During the February 8, 2021, City Council Public Safety Committee, Interim Chief Harold Medina reported that APD has 957 sworn police. Of the 957 sworn police, Medina reported a mere 371 sworn police are in Field Services responding to calls for service or 39% of the entire sworn force. The 371 sworn police taking calls for service are spread out over 3 shifts and 8 area commands to patrol based on crime rates in the areas. Medina also told the committee that Field Services has 6 area commanders, 18 lieutenants, 53 sergeant’s, 21 bicycle officers for a total of 511 officers assigned to field services. The problem is commanders, lieutenants, sergeant’s, and bicycle officers do not patrol the streets and do not take calls for service.

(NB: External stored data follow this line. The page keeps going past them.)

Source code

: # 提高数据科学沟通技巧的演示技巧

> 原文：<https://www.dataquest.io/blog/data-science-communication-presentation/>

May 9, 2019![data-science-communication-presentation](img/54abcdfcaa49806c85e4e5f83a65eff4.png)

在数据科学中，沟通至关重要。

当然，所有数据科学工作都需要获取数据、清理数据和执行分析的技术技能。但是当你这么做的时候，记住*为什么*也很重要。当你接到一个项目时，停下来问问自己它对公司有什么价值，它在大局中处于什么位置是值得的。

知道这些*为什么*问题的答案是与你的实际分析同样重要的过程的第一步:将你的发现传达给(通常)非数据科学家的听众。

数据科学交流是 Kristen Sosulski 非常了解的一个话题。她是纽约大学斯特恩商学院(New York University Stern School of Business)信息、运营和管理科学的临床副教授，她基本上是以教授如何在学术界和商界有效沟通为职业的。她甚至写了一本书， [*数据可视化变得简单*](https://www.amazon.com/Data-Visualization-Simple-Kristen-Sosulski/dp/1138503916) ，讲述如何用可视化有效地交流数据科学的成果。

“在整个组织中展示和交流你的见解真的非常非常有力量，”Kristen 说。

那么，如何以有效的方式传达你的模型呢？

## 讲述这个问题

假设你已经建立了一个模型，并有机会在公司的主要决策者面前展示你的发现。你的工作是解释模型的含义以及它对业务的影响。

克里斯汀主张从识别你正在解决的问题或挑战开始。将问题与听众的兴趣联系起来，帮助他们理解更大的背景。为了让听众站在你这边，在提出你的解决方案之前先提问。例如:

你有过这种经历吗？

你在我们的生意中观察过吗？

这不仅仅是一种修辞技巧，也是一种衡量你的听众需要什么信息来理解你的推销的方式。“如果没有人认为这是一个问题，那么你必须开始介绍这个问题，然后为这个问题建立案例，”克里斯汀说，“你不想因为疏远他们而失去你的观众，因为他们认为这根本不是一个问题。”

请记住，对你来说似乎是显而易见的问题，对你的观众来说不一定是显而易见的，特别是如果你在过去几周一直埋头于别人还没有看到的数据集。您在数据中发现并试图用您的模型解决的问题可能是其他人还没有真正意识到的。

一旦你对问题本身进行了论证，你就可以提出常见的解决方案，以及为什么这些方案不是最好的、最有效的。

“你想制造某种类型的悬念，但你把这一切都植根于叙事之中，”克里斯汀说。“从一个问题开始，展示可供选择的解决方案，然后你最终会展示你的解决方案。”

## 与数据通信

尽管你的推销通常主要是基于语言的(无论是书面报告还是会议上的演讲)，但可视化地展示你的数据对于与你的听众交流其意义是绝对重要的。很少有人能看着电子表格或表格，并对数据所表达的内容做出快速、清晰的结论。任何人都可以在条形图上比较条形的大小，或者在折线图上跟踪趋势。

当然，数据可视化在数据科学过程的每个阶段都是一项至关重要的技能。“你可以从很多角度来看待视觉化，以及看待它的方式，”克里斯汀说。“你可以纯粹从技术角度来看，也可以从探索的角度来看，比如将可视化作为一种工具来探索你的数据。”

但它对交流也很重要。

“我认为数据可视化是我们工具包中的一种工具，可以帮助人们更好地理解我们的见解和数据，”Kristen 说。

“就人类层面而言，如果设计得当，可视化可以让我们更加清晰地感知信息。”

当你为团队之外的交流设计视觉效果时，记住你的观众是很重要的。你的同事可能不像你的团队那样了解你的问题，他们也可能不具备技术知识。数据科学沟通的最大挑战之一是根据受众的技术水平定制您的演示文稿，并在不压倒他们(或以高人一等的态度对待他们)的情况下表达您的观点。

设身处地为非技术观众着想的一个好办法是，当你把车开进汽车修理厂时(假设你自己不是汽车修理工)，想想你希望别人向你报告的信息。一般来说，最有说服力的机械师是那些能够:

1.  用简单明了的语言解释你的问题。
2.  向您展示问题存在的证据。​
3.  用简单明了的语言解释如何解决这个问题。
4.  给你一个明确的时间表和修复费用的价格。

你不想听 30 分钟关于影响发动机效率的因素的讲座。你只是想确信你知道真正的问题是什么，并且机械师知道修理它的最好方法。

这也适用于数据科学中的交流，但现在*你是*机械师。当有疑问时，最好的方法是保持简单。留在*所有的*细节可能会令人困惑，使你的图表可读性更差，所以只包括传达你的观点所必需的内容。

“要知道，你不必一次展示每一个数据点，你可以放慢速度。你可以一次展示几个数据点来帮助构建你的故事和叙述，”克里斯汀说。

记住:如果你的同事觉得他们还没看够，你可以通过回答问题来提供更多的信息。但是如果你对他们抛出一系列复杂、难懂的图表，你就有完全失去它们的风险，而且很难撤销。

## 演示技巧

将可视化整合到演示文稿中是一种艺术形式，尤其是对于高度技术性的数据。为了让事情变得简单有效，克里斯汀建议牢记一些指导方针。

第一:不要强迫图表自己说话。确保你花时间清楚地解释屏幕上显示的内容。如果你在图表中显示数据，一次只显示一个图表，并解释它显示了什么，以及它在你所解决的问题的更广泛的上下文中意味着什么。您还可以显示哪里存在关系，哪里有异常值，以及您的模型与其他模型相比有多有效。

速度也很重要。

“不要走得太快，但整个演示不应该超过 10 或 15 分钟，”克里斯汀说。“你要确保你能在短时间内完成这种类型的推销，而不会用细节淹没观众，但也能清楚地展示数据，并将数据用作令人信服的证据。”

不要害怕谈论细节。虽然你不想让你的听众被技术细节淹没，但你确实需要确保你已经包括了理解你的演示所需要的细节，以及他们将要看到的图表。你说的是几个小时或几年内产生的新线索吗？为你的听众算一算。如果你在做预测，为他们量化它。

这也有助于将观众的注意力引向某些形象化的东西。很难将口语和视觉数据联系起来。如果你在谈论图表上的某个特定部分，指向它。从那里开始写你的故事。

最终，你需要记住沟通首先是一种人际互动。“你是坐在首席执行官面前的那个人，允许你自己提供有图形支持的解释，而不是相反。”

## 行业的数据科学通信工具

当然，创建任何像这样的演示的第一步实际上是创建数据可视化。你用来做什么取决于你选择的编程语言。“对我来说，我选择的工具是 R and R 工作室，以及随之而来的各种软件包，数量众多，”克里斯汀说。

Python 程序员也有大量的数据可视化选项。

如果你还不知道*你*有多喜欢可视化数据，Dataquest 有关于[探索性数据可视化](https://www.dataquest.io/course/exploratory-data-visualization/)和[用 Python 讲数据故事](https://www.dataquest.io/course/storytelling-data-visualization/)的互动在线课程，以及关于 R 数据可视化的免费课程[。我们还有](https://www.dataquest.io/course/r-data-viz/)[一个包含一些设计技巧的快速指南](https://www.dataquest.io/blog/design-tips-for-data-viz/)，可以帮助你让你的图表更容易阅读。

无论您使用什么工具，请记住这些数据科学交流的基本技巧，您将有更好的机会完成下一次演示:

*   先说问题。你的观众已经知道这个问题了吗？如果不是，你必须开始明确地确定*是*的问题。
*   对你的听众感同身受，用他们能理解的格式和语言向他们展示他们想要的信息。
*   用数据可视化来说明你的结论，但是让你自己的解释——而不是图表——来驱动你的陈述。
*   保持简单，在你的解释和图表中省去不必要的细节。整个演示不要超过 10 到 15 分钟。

The Fiscal Year 2020-2021 approved general fund budget for APD contains a line item of $29,280,000 for “PD-PROFESSIONAL ACCOUNTABILITY”. According August 1, 2019 “Staffing Snapshot”, the Compliance Bureau has total staffing of 61 sworn police consisting of 40 Detectives, 1 Deputy Chief, 3 Commanders, 1 Deputy Commander, 6 Lieutenants, and 10 Sergeants. In addition to the $29,280,000 line item allocation, the 2020-2021 APD approved budget includes:

$5.2 million for continued work to comply with the Court Approved Settlement Agreement with the Department of Justice, which is understood to be funding for the Federal Monitor.

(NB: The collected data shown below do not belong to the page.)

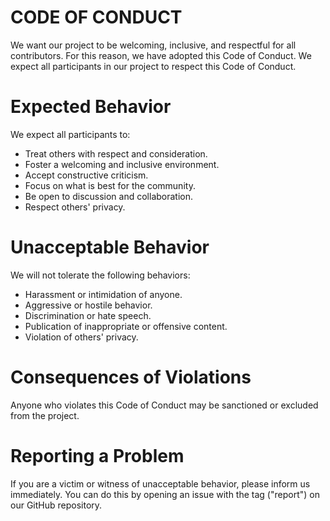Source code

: # CODE OF CONDUCT

We want our project to be welcoming, inclusive, and respectful for all contributors. For this reason, we have adopted this Code of Conduct. We expect all participants in our project to respect this Code of Conduct.

# Expected Behavior

We expect all participants to:

- Treat others with respect and consideration.
- Foster a welcoming and inclusive environment.
- Accept constructive criticism.
- Focus on what is best for the community.
- Be open to discussion and collaboration.
- Respect others' privacy.

# Unacceptable Behavior

We will not tolerate the following behaviors:

- Harassment or intimidation of anyone.
- Aggressive or hostile behavior.
- Discrimination or hate speech.
- Publication of inappropriate or offensive content.
- Violation of others' privacy.

# Consequences of Violations

Anyone who violates this Code of Conduct may be sanctioned or excluded from the project.

# Reporting a Problem

If you are a victim or witness of unacceptable behavior, please inform us immediately.
You can do this by opening an issue with the tag ("report") on our GitHub repository.
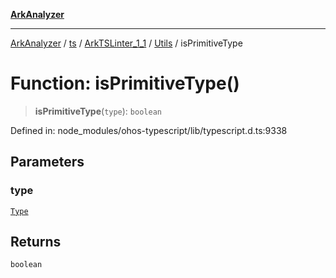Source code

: [**ArkAnalyzer**](../../../../../../../../README.md)

***

[ArkAnalyzer](../../../../../../../../globals.md) / [ts](../../../../../README.md) / [ArkTSLinter\_1\_1](../../../README.md) / [Utils](../README.md) / isPrimitiveType

# Function: isPrimitiveType()

> **isPrimitiveType**(`type`): `boolean`

Defined in: node\_modules/ohos-typescript/lib/typescript.d.ts:9338

## Parameters

### type

[`Type`](../../../../../interfaces/Type.md)

## Returns

`boolean`

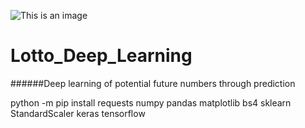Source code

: ![This is an image](https://www.mrdbourke.com/content/images/size/w2000/2021/05/cover-tensorflow-for-deep-learning.jpg)


# Lotto_Deep_Learning

######Deep learning of potential future numbers through prediction


python -m pip install requests numpy pandas matplotlib bs4 sklearn StandardScaler keras tensorflow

$627,000 to acquire electronic control weapons that have an audit trail to monitor usage and compliance with use of force policies.

$594,000 to purchase on-body cameras, as required by the CASA and state law.

Adding the above funding, the resulting total allocated by the City for the CASA reforms is calculated as follows:

$627,000 to purchase electronic control weapons
$594,000 to purchase on-body cameras

TOTAL: $35,851,000

The link to the 2020-2021 budget is here:


You can review at all Fiscal Year budgets from FY 2007 to FY 2021 at this link:


EDITOR’S NOTE: Since 2014, the Federal Court Appointed Monitor has been paid thus far $7.5 million for the work of 9 auditing professionals. The monitors contract has been extended and is currently being paid $1.5 million a year.


The late Senate floor leader Republican Everett Dirksen of Illinois cautioning that federal spending had a way of getting out of control, Dirksen reportedly observed, “A billion here, a billion there, and pretty soon you’re talking real money.” When it comes to the City’s Court Approved Settlement Agreement (CASA), the 271 mandated reforms, and the nearly $35 million being spent a year, it is easy to say were talking real money. Money that would go along ways to fund essential services and social services.


It is downright pathetic that the City and the DOJ want to create an External Force Investigation Team (EFIT) without giving the Federal Judge any sort of estimated cost over and above APD’s budget. No cost breakdown is contained in the motion for the EFIT which reflects and element of pure laziness on the part of the City and the DOJ. Both the City and the DOJ could not careless about actual cost thinking that city finances can always be adjusted with budget cuts or finances can be replenished with more taxes.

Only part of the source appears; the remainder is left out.